Jim hauls goodies over long distances. Out on the road, perched high above the silly motions of the rest of the planet, schlepping cargo, watching the rest of the sorry masses get steamed up and down and out frustrated by the vicissitudes of, er...living. Jim's a soldier, and he knows how to rise above all of this jazz.

Why? It's cause he's got the "schwartz." Now, I'm kidding.

It's because he knows -- at the end of the day/week/month, or however much those union-busting trucking companies rip off their drivers these days -- Julie and the boys will always be awaiting him when he arrives home.

Cue the music again.

James' wife will have one of her scrumptious sandwiches prepared, and the Jimster can rest assured that all will be good and well in Pleasantville. The rigours of his job, miles, exhaust fumes and greasy cholesterol-laden spoons behind him, plus the pressure of the oh-so-crappy "real" consumerist world will quickly be forgotten by a brisk Julie backrub, a beer on the couch (which he'll rest on his chubby lambanza), and the sweet reminiscences of all the things Jim saw while out on the open road.

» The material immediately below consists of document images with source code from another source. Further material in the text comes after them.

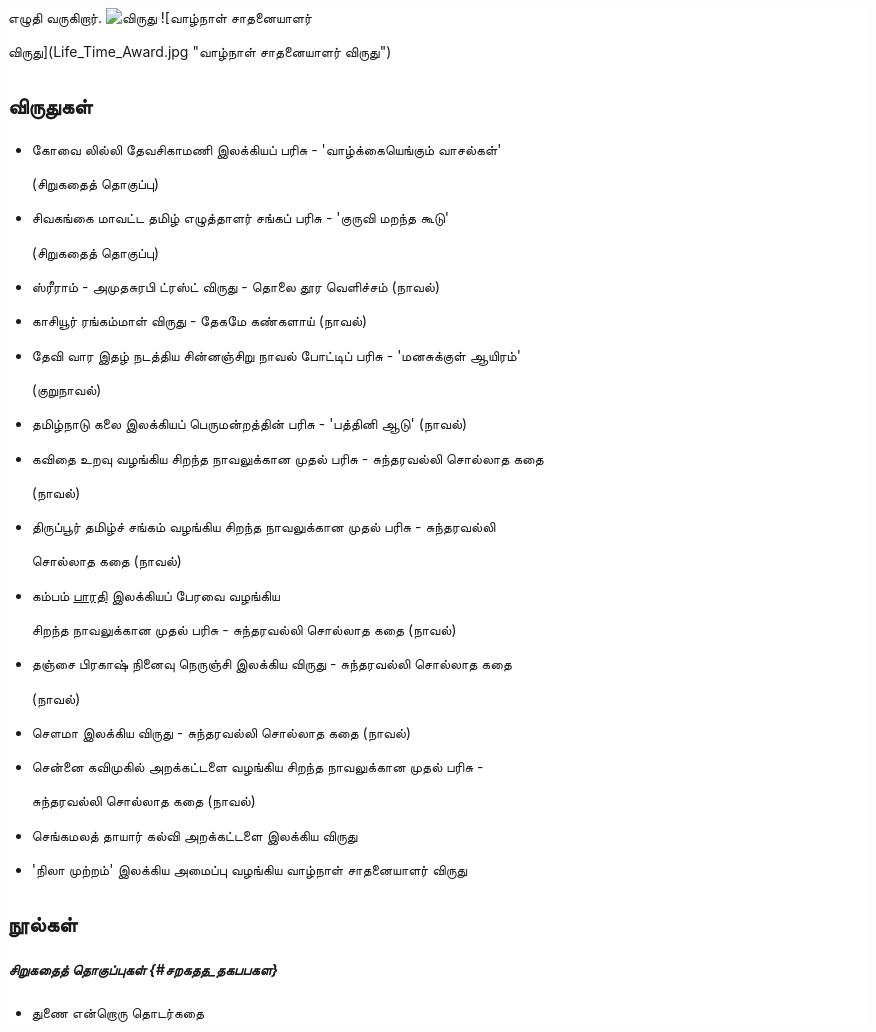எழுதி வருகிறார். ![விருது](Honour.jpg "விருது") ![வாழ்நாள் சாதனையாளர்

விருது](Life_Time_Award.jpg "வாழ்நாள் சாதனையாளர் விருது")



## விருதுகள்



-   கோவை லில்லி தேவசிகாமணி இலக்கியப் பரிசு - \'வாழ்க்கையெங்கும் வாசல்கள்'

    (சிறுகதைத் தொகுப்பு)

-   சிவகங்கை மாவட்ட தமிழ் எழுத்தாளர் சங்கப் பரிசு - 'குருவி மறந்த கூடு'

    (சிறுகதைத் தொகுப்பு)

-   ஸ்ரீராம் - அமுதசுரபி ட்ரஸ்ட் விருது - தொலை தூர வெளிச்சம் (நாவல்)

-   காசியூர் ரங்கம்மாள் விருது - தேகமே கண்களாய் (நாவல்)

-   தேவி வார இதழ் நடத்திய சின்னஞ்சிறு நாவல் போட்டிப் பரிசு - 'மனசுக்குள் ஆயிரம்'

    (குறுநாவல்)

-   தமிழ்நாடு கலை இலக்கியப் பெருமன்றத்தின் பரிசு - 'பத்தினி ஆடு\' (நாவல்)

-   கவிதை உறவு வழங்கிய சிறந்த நாவலுக்கான முதல் பரிசு - சுந்தரவல்லி சொல்லாத கதை

    (நாவல்)

-   திருப்பூர் தமிழ்ச் சங்கம் வழங்கிய சிறந்த நாவலுக்கான முதல் பரிசு - சுந்தரவல்லி

    சொல்லாத கதை (நாவல்)

-   கம்பம் [பாரதி](சி.சுப்ரமணிய_பாரதியார் "wikilink") இலக்கியப் பேரவை வழங்கிய

    சிறந்த நாவலுக்கான முதல் பரிசு - சுந்தரவல்லி சொல்லாத கதை (நாவல்)

-   தஞ்சை பிரகாஷ் நினைவு நெருஞ்சி இலக்கிய விருது - சுந்தரவல்லி சொல்லாத கதை

    (நாவல்)

-   சௌமா இலக்கிய விருது - சுந்தரவல்லி சொல்லாத கதை (நாவல்)

-   சென்னை கவிமுகில் அறக்கட்டளை வழங்கிய சிறந்த நாவலுக்கான முதல் பரிசு -

    சுந்தரவல்லி சொல்லாத கதை (நாவல்)

-   செங்கமலத் தாயார் கல்வி அறக்கட்டளை இலக்கிய விருது

-   'நிலா முற்றம்' இலக்கிய அமைப்பு வழங்கிய வாழ்நாள் சாதனையாளர் விருது



## நூல்கள்



##### சிறுகதைத் தொகுப்புகள் {#சறகதத_தகபபகள}



-   துணை என்றொரு தொடர்கதை
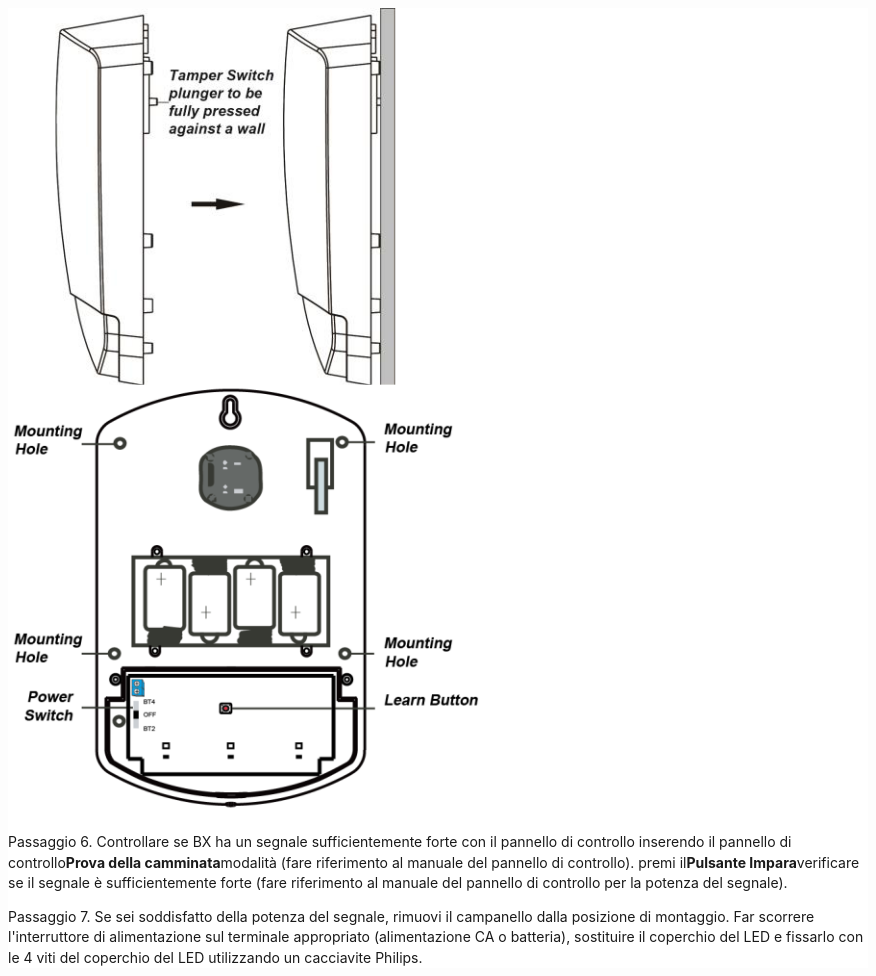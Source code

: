 ![](<.gitbook/assets/19 (28).png>)

Passaggio 6. Controllare se BX ha un segnale sufficientemente forte con il pannello di controllo inserendo il pannello di controllo**Prova della camminata**modalità (fare riferimento al manuale del pannello di controllo). premi il**Pulsante Impara**verificare se il segnale è sufficientemente forte (fare riferimento al manuale del pannello di controllo per la potenza del segnale).

Passaggio 7. Se sei soddisfatto della potenza del segnale, rimuovi il campanello dalla posizione di montaggio. Far scorrere l'interruttore di alimentazione sul terminale appropriato (alimentazione CA o batteria), sostituire il coperchio del LED e fissarlo con le 4 viti del coperchio del LED utilizzando un cacciavite Philips.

I'm not quite sure whether others realized it, but I found this soldier/trucker mirroring quite engaging.

WELCOME HOME is a poignant little feelgood piece. It deals with readily recognizable themes:

** love.
** dedication.
** pride for service.
** hunger for a cheesburger after 500 miles of flat North Dakota badlands.

plus our man Edd's prose makes for a curious and easily-digestible "ensalata mixta" -- a very welcome change from the gloom and doom headlines of our present day in the life of Mr. Cheney's little act of wargames.

On a more serious note, what I'd genuinely like to see is Edd let 'er rip, baby! I want to read one of Mr. Voss' longer treatments, where he has the time to let his characters roam free, far beyond the stifling confines of a 10pp Shorty Short. I'll liken it to an airplane runway, kay?...WELCOME HOME is a SOTL (Short Take Off and Landing) aircraft using the wide expanse of a two mile long stretch meant for Jumbo Jets.

I've got a feeling that Mr. Voss' got a lion in 'im. Grrrrowwwlll! Ready to pounce out and devour our thoughts and emotions in the way that someone of his talent and mettle could.

It's a five-star story, folks. Allow your inner-chimpanzee to be touched and cooed. Mine was.